McGill University is one of the first places in Canada to test-run an alternative to regular-flush urinals in men’s restrooms that saves gallons of water daily in a push towards sustainability.
The EcoBlue, a tiny, two-inch blue cube developed by a company based in Arizona, allows each urinal to use 99 per cent less water because it only requires that the urinal be flushed once daily during cleaning.
Dennis Fortune, Vice President of Sustainability at McGill, explained that the trial-run was the first in a line of projects planned to make McGill more sustainable.
“We have a goal of reducing our energy use by 2010 by 12 per cent. To do that, we need every renovation to demonstrate an attempt to reduce our energy,” he said.
Dormant bacteria in the cube migrate throughout the bowl and pipework breaking down ceratin chemicals in urine, explained Carly Langman, Communications Manager at EcoBlue. The cube also kills odor-causing bacteria, releasing a slightly perfumed scent pleasant to most users.

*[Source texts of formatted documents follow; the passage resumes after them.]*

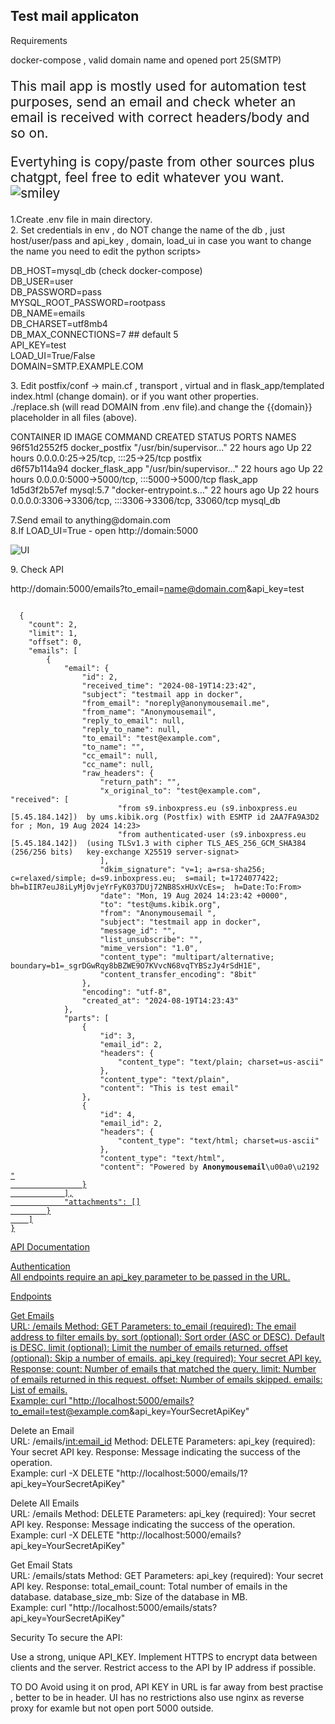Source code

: <h2>Test mail applicaton</h2>
<p> Requirements <p>
  docker-compose , valid domain name and opened port 25(SMTP)
<p style="font-size: 1.5em;">This mail app is mostly used for automation test purposes, send an email and check wheter an email is received with correct headers/body and so on.
</p>
<p style="font-size: 1.5em;">Evertyhing is copy/paste from other sources plus chatgpt, feel free to edit whatever you want. <img src="https://html5-editor.net/images/smiley.png" alt="smiley" /></p>

1.Create .env file in main directory.<br>
2. Set credentials in env , do NOT change the name of the db , just host/user/pass and api_key , domain, load_ui in case you want to change the name you need to edit the python scripts> <br>
<p>
DB_HOST=mysql_db (check docker-compose)<br>
DB_USER=user<br>
DB_PASSWORD=pass<br>
MYSQL_ROOT_PASSWORD=rootpass<br>
DB_NAME=emails<br>
DB_CHARSET=utf8mb4<br>
DB_MAX_CONNECTIONS=7 ## default 5<br>
API_KEY=test<br>
LOAD_UI=True/False<br>
DOMAIN=SMTP.EXAMPLE.COM<br>
  <p>
  3. Edit  postfix/conf -> main.cf , transport , virtual and in flask_app/templated index.html (change domain). or if you want other properties.<br
4. Use replece.sh script to edit/change domain in all the needed files - > ./replace.sh (will read DOMAIN from .env file).and change the {{domain}} placeholder in all files (above).<br
5. Install docker/docker-compose or podman(not tested with podman).<br
6. Run docker-compose up -d<br>
    <p>
CONTAINER ID   IMAGE                          COMMAND                  CREATED        STATUS        PORTS                                                  NAMES<br>
96f51d2552f5   docker_postfix     "/usr/bin/supervisor…"   22 hours ago   Up 22 hours   0.0.0.0:25->25/tcp, :::25->25/tcp                      postfix <br>
d6f57b114a94   docker_flask_app   "/usr/bin/supervisor…"   22 hours ago   Up 22 hours   0.0.0.0:5000->5000/tcp, :::5000->5000/tcp              flask_app<br>
1d5d3f2b57ef   mysql:5.7                      "docker-entrypoint.s…"   22 hours ago   Up 22 hours   0.0.0.0:3306->3306/tcp, :::3306->3306/tcp, 33060/tcp   mysql_db<br>
      <p>
7.Send email to anything@domain.com<br>
8.If LOAD_UI=True - open http://domain:5000<br>


![UI](https://github.com/user-attachments/assets/dfe43e47-68a8-492e-8e27-47c588c90b71)

 <p>
9. Check API<br>

 

http://domain:5000/emails?to_email=name@domain.com&api_key=test
<p>
<code>
  {
    "count": 2,
    "limit": 1,
    "offset": 0,
    "emails": [
        {
            "email": {
                "id": 2,
                "received_time": "2024-08-19T14:23:42",
                "subject": "testmail app in docker",
                "from_email": "noreply@anonymousemail.me",
                "from_name": "Anonymousemail",
                "reply_to_email": null,
                "reply_to_name": null,
                "to_email": "test@example.com",
                "to_name": "",
                "cc_email": null,
                "cc_name": null,
                "raw_headers": {
                    "return_path": "<noreply@anonymousemail.me>",
                    "x_original_to": "test@example.com",
"received": [
                        "from s9.inboxpress.eu (s9.inboxpress.eu [5.45.184.142])  by ums.kibik.org (Postfix) with ESMTP id 2AA7FA9A3D2  for <test@ums.kibik.org>; Mon, 19 Aug 2024 14:23>
                        "from authenticated-user (s9.inboxpress.eu [5.45.184.142])  (using TLSv1.3 with cipher TLS_AES_256_GCM_SHA384 (256/256 bits)   key-exchange X25519 server-signat>
                    ],
                    "dkim_signature": "v=1; a=rsa-sha256; c=relaxed/simple; d=s9.inboxpress.eu;  s=mail; t=1724077422;  bh=bIIR7euJ8iLyMj0vjeYrFyK037DUj72NB8SxHUxVcEs=;  h=Date:To:From>
                    "date": "Mon, 19 Aug 2024 14:23:42 +0000",
                    "to": "test@ums.kibik.org",
                    "from": "Anonymousemail <noreply@anonymousemail.me>",
                    "subject": "testmail app in docker",
                    "message_id": "<e543dc60e85e17526a72240221f7a878@anonymousemail.me>",
                    "list_unsubscribe": "<https://anonymousemail.me/unsubscribe.php?uid=VVRYejQrYkJVOHdOQzJYSkdvZ05UQ2xFL3ozSFI0VVdxUGI5TWFLTlVzRT0=>",
                    "mime_version": "1.0",
                    "content_type": "multipart/alternative;  boundary=b1=_sgrDGwRqy8bBZWE9O7KVvcN68vqTYBSzJy4rSdH1E",
                    "content_transfer_encoding": "8bit"
                },
                "encoding": "utf-8",
                "created_at": "2024-08-19T14:23:43"
            },
            "parts": [
                {
                    "id": 3,
                    "email_id": 2,
                    "headers": {
                        "content_type": "text/plain; charset=us-ascii"
                    },
                    "content_type": "text/plain",
                    "content": "This is test email"
                },
                {
                    "id": 4,
                    "email_id": 2,
                    "headers": {
                        "content_type": "text/html; charset=us-ascii"
                    },
                    "content_type": "text/html",
                    "content": "<span style=\"color:#c0392b\">Powered by <strong>Anonymousemail</strong>\u00a0\u2192 </span><a href=\"https://anonymousemail.me/premium.php?source=em>"
                }
            ],
            "attachments": []
        }
    ]
}
</code>                     
<p>
API Documentation<p>
Authentication<br>
All endpoints require an api_key parameter to be passed in the URL.

Endpoints

Get Emails<br>
URL: /emails
Method: GET
Parameters:
to_email (required): The email address to filter emails by.
sort (optional): Sort order (ASC or DESC). Default is DESC.
limit (optional): Limit the number of emails returned.
offset (optional): Skip a number of emails.
api_key (required): Your secret API key.
Response:
count: Number of emails that matched the query.
limit: Number of emails returned in this request.
offset: Number of emails skipped.
emails: List of emails.<br>
Example:
curl "http://localhost:5000/emails?to_email=test@example.com&api_key=YourSecretApiKey"

Delete an Email<br>
URL: /emails/<int:email_id>
Method: DELETE
Parameters:
api_key (required): Your secret API key.
Response: Message indicating the success of the operation.<br>
Example:
curl -X DELETE "http://localhost:5000/emails/1?api_key=YourSecretApiKey"

Delete All Emails<br>
URL: /emails
Method: DELETE
Parameters:
api_key (required): Your secret API key.
Response: Message indicating the success of the operation.<br>
Example:
curl -X DELETE "http://localhost:5000/emails?api_key=YourSecretApiKey"

Get Email Stats<br>
URL: /emails/stats
Method: GET
Parameters:
api_key (required): Your secret API key.
Response:
total_email_count: Total number of emails in the database.
database_size_mb: Size of the database in MB.<br>
Example:
curl "http://localhost:5000/emails/stats?api_key=YourSecretApiKey"

Security
To secure the API:

Use a strong, unique API_KEY.
Implement HTTPS to encrypt data between clients and the server.
Restrict access to the API by IP address if possible.

TO DO
Avoid using it on prod, API KEY in URL is far away from best practise , better to be in header. UI has no restrictions also use nginx as reverse proxy for examle but not open port 5000 outside.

Langman explained that the cube saves clients water, adding that it is an economically wise choice in locations that charge for water use.
“In the U.S. we have some clients saving literally thousands of dollars every few months while other clients are not saving any money, but choose to use our product for the water-savings or the odor-elimination benefits,” Langman said.
A typical urinal washes down 3.8 liters of water per flush, and each urinal uses on average 40,000 litres of water every year.
Until recently, the bacteria used in the cube were not fully approved in Canada. McGill’s Shatner and Ferrier urinals are the first and only washrooms in the country featuring the EcoBlue. Schools and businesses throughout the United States, the United Kingdom, and Australia have already begun using the cubes.
As the year goes on, the Office of Sustainability plans to assess the benefits recorded in the trial by each building’s porter, who will keep detailed reports of restroom maintenance. The Office will undertake an economic assessment of the EcoBlue cubes to determine whether they could be placed in all of the men’s facilities on campus.
Feedback from the U.S. market was encouraging to Canadian trials.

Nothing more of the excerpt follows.